Would MLK have been as successful with the Feds without having Malcolm X as a wedge? Would Gandhi have been as successful without the bombings and assassinations as a wedge? (‘that much of his strength came from being regarded by the British as a lesser evil’. – Peter Heehs)
Gandhi himself said that if you can’t be nonviolent, i.e. being willing to be beaten and/or killed by the police, then being protesting violently, is better than doing nothing. “I would rather have India resort to arms in order to defend her honour than that she should, in a cowardly manner, become or remain a helpless witness to her own dishonour” (Gandhi, 1934)
Also – crimes against property aren’t violent.
And for those arguing against either Graeber or a straw man – speak to Graeber’s point – You can’t rely on the Federal Government to help you because the circumstances are not the same now as they were then. You need to analyze the situation as it exists – not as you want it to be – and then formulate your strategy – whatever form that might take.
If you’re depending on public sympathy, what happens when the TV news stops reporting the arrests and/or the police violence?
Haven’t they already done that? Up here in Vermont we rarely see anything on TV or in the newspaper about what is happening within Occupy. God forbid people pick up their heads and see they are in the middle of a storm poised to overtake the whole of humanity. Besides, the people I’ve talked to, most haven’t lost enough yet to be concerned. On the days that protesting is loud, the only thing I hear on TV and read in the newspapers is how those ungrateful occupy people are un-American and un-patriotic. Some even go as far as calling people involved with Occupy “Domestic Terrorists”.
Mind you, I don’t believe a word of what they report as I believe people are fed up with the excessive materialism, militarism and the overly aggressive police state. Demonstrating in the street is our right! Speaking of revolution is not only our right, but our duty when our government is not responsive to the wishes of the people.

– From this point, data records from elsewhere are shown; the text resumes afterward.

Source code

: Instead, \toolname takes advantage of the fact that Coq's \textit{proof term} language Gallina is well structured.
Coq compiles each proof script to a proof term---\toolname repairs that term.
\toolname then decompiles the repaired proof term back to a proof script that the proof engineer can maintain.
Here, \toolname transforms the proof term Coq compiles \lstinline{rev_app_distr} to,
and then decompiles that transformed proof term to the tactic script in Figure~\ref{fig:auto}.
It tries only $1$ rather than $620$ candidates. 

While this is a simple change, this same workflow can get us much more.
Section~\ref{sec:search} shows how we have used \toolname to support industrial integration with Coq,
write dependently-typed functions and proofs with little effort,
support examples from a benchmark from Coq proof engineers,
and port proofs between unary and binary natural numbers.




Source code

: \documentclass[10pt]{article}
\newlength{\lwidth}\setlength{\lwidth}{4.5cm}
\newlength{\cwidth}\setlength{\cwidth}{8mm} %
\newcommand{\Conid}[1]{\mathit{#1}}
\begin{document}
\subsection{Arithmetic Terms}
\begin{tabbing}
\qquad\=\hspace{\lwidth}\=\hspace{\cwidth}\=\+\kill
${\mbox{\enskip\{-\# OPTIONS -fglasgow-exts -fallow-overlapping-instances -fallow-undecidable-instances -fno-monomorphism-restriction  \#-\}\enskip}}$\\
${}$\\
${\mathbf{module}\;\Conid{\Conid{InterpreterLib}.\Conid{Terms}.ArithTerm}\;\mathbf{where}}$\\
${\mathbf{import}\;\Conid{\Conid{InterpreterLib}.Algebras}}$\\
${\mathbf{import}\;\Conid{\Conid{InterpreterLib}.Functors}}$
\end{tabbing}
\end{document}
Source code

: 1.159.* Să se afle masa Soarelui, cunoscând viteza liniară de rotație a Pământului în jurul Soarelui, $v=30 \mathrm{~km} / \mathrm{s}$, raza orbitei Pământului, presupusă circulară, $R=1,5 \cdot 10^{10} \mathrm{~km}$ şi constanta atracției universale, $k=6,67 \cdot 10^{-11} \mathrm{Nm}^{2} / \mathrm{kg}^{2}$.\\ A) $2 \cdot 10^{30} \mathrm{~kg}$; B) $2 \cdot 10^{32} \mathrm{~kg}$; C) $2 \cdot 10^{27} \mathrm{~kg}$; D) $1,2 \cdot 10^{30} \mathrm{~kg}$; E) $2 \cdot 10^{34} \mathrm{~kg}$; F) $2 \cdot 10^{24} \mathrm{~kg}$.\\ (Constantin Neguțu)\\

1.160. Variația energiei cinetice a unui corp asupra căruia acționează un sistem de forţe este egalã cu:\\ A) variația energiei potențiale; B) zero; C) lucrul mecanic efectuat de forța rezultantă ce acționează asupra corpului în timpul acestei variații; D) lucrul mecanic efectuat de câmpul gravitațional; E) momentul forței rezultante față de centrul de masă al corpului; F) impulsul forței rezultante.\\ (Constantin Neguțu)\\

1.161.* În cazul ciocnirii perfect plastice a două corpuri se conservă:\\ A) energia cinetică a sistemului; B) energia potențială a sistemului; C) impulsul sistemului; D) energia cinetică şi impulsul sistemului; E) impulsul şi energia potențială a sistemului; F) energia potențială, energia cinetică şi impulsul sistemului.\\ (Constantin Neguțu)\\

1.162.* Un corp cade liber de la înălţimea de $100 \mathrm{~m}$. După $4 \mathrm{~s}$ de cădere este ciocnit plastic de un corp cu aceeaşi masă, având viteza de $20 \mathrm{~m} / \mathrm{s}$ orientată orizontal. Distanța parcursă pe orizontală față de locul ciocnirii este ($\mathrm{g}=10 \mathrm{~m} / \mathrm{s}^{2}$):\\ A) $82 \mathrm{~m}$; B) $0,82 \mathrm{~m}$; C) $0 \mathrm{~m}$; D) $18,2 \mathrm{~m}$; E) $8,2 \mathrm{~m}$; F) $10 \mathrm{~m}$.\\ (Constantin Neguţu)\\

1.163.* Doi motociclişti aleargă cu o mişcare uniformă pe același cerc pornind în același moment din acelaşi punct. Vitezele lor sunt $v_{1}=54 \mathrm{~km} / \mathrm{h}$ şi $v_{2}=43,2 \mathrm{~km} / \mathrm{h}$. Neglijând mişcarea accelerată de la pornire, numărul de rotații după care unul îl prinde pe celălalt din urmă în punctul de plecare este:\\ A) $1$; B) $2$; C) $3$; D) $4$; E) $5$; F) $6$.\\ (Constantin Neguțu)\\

I thought the article was well thought out and well written. It is important to look at the differences in the political and legal climates between the Civil Right’s Movement of the 50′s and 60′s and that of today if we want anything that Occupy does to be successful.
For myself, I do believe that non-violent action is the best resistance.

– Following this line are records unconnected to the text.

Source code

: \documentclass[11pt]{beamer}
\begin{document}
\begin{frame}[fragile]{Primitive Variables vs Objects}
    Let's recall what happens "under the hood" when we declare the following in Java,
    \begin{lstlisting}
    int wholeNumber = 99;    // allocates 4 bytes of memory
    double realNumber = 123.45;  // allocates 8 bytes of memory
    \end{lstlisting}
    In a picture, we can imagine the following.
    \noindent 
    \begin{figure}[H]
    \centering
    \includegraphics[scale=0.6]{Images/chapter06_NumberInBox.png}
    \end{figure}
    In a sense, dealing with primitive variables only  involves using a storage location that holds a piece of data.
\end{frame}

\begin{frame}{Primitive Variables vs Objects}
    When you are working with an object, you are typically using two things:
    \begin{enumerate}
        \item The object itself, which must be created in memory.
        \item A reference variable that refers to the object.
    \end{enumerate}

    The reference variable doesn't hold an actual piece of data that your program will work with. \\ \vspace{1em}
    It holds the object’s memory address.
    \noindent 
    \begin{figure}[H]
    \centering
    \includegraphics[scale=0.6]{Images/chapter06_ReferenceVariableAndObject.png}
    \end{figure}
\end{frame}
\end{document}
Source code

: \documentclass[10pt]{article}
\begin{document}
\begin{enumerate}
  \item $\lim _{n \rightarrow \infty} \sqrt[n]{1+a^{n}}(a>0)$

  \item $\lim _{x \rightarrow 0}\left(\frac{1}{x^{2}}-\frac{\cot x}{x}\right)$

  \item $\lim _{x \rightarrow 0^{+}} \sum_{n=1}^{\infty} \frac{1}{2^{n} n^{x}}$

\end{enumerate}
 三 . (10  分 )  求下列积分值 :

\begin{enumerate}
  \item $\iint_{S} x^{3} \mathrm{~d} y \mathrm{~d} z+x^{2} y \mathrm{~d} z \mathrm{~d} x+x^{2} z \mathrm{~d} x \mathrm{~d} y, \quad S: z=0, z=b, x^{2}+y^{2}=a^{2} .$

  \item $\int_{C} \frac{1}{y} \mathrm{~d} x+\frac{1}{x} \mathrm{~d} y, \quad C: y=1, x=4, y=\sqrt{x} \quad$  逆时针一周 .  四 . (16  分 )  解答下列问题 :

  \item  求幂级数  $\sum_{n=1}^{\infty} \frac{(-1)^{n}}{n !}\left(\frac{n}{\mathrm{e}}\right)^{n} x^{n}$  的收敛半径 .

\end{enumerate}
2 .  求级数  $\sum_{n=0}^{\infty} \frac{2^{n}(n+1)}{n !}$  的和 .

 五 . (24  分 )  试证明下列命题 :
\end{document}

but do believe that non-violence is the better way.
On May 1, 30,000 protesters marched on Wall St. – how many people actually heard about this via traditional media?
Crimes against property are not violence – is what I meant. I kind of wrote this on the fly and didn’t realize there were that many typos. Oops.
These comments are another sad display of commenting on inferred false stereotypes based merely on a headline, rather than the actual text…
You guys are making the author sound like Pol Pot or something. I feel like I read a totally different article than you guys.
Sheesh.
Hardly any! May 1 was my boyfriend’s birthday. He was thrilled when I told him 30,000 were in protesting in the streets in NYC and even more around the country and the globe. The only way we knew what was going on was because I get the majority of our news via FDL. We tried telling others near us what was happening as they were from New Jersey. They came back to us and said, Where did you see that? We couldn’t find it anywhere on the news…They were disappointed as they wanted to see what was happening, too. I told them they needed to find alternative news sources and to check out FDL as that was where I heard the story first. Every time I hear something new in the news, I hear it here at the Lake first. Many thanks to those of you at the Lake that post and report regularly as your dedication really does impact people’s daily life.
thank you for your considered thoughts.